→ Problem details: Using the entries that follow, write out the line containing "Notificaciones al servicio", the line containing "de la migración", and every line between them, exactly and nothing else.

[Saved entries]
------------------------------------------------------------------------

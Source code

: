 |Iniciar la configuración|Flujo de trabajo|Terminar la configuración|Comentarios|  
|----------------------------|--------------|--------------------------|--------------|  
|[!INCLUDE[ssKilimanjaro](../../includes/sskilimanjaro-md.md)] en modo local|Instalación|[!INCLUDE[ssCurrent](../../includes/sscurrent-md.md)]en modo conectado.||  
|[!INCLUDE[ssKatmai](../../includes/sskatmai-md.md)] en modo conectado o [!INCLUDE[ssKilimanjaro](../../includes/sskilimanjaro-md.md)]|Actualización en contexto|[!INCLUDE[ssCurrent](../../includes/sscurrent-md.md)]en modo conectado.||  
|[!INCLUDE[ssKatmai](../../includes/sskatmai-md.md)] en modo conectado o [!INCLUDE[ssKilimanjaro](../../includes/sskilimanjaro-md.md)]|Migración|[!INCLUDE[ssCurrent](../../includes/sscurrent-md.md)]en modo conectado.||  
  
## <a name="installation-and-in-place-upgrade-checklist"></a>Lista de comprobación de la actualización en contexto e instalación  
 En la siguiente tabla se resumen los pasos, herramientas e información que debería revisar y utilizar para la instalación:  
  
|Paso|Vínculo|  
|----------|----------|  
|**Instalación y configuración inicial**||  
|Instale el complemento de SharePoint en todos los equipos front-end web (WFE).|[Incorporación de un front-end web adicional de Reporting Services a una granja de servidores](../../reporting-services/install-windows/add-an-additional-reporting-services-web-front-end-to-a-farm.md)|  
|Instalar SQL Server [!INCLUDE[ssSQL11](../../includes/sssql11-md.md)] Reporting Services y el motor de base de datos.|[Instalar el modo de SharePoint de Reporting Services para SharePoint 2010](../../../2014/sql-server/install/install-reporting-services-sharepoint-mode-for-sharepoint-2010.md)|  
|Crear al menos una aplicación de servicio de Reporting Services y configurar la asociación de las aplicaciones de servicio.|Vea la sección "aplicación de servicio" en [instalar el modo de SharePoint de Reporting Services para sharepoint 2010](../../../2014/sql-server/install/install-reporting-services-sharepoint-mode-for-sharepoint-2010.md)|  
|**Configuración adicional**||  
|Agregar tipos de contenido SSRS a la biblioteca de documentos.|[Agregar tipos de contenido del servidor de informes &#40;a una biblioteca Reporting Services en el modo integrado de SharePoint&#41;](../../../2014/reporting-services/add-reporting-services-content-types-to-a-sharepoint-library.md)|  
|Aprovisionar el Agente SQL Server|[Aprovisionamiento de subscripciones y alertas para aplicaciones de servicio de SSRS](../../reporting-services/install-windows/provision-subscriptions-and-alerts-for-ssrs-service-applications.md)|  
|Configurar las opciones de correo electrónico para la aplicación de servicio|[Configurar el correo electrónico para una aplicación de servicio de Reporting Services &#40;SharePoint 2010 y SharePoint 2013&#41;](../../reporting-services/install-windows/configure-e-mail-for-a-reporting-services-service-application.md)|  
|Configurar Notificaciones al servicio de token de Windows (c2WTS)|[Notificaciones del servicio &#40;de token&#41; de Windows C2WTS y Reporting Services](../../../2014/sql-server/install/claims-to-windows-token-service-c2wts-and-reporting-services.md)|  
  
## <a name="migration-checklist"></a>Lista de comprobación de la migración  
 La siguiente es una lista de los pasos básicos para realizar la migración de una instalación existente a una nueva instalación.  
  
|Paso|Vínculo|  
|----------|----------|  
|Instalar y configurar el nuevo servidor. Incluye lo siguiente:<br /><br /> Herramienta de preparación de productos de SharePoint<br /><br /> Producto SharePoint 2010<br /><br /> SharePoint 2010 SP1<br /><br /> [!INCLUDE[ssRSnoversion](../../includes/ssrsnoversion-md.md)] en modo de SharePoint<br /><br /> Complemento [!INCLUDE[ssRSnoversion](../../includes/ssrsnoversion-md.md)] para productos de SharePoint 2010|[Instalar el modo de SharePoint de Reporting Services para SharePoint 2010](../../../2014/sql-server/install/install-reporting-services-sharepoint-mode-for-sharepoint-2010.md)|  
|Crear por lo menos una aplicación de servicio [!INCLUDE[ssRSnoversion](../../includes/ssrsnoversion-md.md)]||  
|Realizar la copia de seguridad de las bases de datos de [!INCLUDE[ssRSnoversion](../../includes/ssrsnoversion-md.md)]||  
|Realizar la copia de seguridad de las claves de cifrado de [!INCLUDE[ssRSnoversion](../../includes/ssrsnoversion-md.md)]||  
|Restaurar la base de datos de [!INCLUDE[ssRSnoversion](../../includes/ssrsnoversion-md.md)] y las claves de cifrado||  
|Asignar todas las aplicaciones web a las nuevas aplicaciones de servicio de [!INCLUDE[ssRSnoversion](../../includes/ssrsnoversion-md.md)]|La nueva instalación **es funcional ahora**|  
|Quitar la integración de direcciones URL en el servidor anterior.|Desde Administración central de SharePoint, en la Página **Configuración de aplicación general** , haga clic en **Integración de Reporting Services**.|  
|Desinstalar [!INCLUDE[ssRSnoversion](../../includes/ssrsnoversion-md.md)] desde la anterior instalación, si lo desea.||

------------------------------------------------------------------------

→ Written reply:
|Configurar Notificaciones al servicio de token de Windows (c2WTS)|[Notificaciones del servicio &#40;de token&#41; de Windows C2WTS y Reporting Services](../../../2014/sql-server/install/claims-to-windows-token-service-c2wts-and-reporting-services.md)|  
  
## <a name="migration-checklist"></a>Lista de comprobación de la migración  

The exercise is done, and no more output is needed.